◆ Records from a data source
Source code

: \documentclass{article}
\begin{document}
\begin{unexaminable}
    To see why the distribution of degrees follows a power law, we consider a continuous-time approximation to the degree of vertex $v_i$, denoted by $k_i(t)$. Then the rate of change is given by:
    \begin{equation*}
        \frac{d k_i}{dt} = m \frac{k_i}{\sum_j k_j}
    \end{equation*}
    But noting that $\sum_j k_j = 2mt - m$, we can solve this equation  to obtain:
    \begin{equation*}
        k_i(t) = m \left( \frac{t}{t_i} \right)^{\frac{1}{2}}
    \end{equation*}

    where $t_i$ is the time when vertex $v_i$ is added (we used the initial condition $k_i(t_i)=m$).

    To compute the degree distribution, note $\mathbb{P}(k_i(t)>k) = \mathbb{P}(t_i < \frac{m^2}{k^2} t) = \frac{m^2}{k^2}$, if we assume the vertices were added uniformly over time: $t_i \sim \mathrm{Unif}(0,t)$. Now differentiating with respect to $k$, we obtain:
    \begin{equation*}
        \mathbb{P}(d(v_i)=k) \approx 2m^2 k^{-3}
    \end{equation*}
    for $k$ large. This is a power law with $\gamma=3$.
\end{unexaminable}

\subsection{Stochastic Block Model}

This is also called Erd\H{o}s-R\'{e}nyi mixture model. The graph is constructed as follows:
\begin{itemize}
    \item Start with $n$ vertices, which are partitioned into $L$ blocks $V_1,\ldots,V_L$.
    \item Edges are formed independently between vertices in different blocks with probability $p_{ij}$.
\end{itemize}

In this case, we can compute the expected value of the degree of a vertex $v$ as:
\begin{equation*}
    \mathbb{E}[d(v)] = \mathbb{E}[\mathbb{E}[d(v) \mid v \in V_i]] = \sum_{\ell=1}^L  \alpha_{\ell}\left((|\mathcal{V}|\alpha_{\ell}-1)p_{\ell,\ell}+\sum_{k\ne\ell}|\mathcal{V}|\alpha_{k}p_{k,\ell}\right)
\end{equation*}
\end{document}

◆ Task directions
Every line from the one containing "This is also" through the end of the entries above must be echoed exactly, with both ends kept.

◆ Solution for this exercise
This is also called Erd\H{o}s-R\'{e}nyi mixture model. The graph is constructed as follows:
\begin{itemize}
    \item Start with $n$ vertices, which are partitioned into $L$ blocks $V_1,\ldots,V_L$.
    \item Edges are formed independently between vertices in different blocks with probability $p_{ij}$.
\end{itemize}

In this case, we can compute the expected value of the degree of a vertex $v$ as:
\begin{equation*}
    \mathbb{E}[d(v)] = \mathbb{E}[\mathbb{E}[d(v) \mid v \in V_i]] = \sum_{\ell=1}^L  \alpha_{\ell}\left((|\mathcal{V}|\alpha_{\ell}-1)p_{\ell,\ell}+\sum_{k\ne\ell}|\mathcal{V}|\alpha_{k}p_{k,\ell}\right)
\end{equation*}
\end{document}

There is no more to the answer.